The Illinois River is a slow moving, meandering waterway that originates out of Lake Michigan, flows beneath downtown Chicago, then cuts through the rich Illinois topsoil as it wends its way to Peoria (giving the area its distinctive river bluffs formation) then through the middle of the state until it finally meets the Mississippi river at Alton, Illinois, on the Missouri border. Given where it begins and ends, the Illinois sees a lot of river traffic, from barges laden with grain to shipping containers to steam-powered paddle-wheel boats that evoke the memories of Mark Twain.
When I went to high school in Peoria, my mother worked for the Army Corps of Engineers, where one of her responsibilities (though far from the only one) was to maintain the "river watch". Three times a day she'd go down to the river's edge, lower what amounted to a large dipstick into the river, then recorded such information as the river height, the degree of turbidity, the depth of the silt and so forth. This information would be recorded and sent to a central dispatcher, who would combine it with similar information from up and down the river, and would use it to create a real time "map" of the state of the river.
This map had a lot of consumers. River barge masters, of course, needed to know which parts of the river were too low to navigate so that they could keep from beaching on a sand bar - or even to stay tied down in dock until the river levels were higher.
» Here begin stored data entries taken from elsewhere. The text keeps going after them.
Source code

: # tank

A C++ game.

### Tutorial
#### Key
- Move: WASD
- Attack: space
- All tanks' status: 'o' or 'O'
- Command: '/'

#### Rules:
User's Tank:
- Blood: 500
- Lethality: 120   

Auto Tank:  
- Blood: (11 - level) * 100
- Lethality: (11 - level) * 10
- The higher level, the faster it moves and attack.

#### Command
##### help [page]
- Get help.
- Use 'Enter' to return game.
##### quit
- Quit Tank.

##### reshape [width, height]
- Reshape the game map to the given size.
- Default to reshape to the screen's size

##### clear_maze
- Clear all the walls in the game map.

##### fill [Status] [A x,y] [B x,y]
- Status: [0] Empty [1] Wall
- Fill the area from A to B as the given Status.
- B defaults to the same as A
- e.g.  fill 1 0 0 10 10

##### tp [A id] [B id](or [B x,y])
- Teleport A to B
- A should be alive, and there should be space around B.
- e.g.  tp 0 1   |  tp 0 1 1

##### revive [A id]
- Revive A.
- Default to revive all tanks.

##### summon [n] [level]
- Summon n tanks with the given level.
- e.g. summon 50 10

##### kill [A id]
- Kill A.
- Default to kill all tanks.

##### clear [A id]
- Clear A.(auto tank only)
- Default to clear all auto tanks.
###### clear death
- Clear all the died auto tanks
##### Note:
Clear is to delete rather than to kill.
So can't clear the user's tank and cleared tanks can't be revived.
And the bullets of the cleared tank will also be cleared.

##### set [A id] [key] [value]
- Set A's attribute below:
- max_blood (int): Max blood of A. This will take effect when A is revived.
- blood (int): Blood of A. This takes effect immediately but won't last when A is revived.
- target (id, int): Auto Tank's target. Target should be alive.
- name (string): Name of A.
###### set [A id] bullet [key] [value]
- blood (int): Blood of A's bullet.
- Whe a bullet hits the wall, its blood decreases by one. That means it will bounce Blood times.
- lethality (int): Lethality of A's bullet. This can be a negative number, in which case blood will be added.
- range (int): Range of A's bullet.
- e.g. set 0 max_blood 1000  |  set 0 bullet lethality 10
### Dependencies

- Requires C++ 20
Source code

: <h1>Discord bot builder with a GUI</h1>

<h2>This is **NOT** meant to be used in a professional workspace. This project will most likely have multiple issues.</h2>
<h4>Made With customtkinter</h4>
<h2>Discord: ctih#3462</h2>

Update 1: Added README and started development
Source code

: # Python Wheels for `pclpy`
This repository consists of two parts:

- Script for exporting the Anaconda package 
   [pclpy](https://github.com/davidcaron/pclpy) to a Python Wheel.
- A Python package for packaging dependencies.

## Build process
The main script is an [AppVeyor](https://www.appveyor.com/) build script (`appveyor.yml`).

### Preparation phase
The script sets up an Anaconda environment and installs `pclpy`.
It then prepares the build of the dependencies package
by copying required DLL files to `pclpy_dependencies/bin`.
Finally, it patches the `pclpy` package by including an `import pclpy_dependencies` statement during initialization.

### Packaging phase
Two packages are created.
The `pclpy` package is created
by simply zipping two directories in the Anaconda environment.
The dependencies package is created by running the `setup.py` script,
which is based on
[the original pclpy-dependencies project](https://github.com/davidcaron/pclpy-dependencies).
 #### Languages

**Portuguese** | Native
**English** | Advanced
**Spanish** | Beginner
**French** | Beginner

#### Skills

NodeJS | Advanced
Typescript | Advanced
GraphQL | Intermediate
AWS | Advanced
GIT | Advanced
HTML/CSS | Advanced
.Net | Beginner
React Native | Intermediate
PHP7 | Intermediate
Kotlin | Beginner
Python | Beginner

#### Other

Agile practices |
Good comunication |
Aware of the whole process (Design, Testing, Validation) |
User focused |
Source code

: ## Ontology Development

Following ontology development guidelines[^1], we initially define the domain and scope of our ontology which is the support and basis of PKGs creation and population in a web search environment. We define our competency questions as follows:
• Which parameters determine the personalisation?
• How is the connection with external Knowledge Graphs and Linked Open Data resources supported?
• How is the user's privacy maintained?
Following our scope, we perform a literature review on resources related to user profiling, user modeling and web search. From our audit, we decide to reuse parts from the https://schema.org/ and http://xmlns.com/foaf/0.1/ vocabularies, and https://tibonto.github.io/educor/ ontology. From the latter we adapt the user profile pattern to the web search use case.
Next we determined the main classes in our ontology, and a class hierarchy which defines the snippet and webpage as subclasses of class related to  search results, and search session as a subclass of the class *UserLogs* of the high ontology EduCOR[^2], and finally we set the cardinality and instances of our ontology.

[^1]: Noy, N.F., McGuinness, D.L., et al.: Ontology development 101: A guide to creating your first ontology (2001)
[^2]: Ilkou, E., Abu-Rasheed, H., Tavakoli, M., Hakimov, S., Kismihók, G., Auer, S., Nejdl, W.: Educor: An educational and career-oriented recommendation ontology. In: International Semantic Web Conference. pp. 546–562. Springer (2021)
The Department of Agriculture needed to have this information to measure topsoil erosion (which not surprisingly ended up as silt in the river) so they could warn farmers who were in most danger to put up wind breaks or similar erosion prevention measures. The National Weather Service needed this information during flood times to issue alerts, FEMA needed it to help coordinate disaster relief when those floods occurred, and insurance companies would ultimately use this information in myriad ways.
Those who work in IT have tended over the last couple of decades to focus on private sector data - business information, marketing of users for social networking sites, stock and bond trading information and so forth. This information is obviously useful, yet as the shift is made from stand-alone applications to Internet services, one of the increasingly pressing questions being asked by IT departments is "what kind of data can be monetized?"
The reality is that, for all of the data that the private sector produces, outside of a fairly limited scope that data is actually fairly useless for monetization purposes. There are only so many ways you can slice online demographic data, and there's a certain irony in that, despite concerns for privacy, the actual value of individual marketing data is close to zero, simply because it is measured by so many different competing agents.
On the other hand, one of the critical roles of any government is to monitor the state of its region of jurisdiction (and the regions it interacts with). This isn't usually glamorous work. The cost of measuring the level of a river is generally higher than any immediate gain to be made by monetizing that data, so it's not something that most private companies will rush to do, though in the aggregate that data has immense value to a wide number of consumers.
And therein lies an important point - the matrix of engineers, researchers, auditors, court recorders, census takers, and so forth form the nervous system of the body politic. Together, they provide a huge amount of information about the state of the system, which ultimately is useful for everyone, and they do so not because of any immediate short term profit motive, but rather for insuring the much longer term health and welfare of the people who live in the country/state/county, etc.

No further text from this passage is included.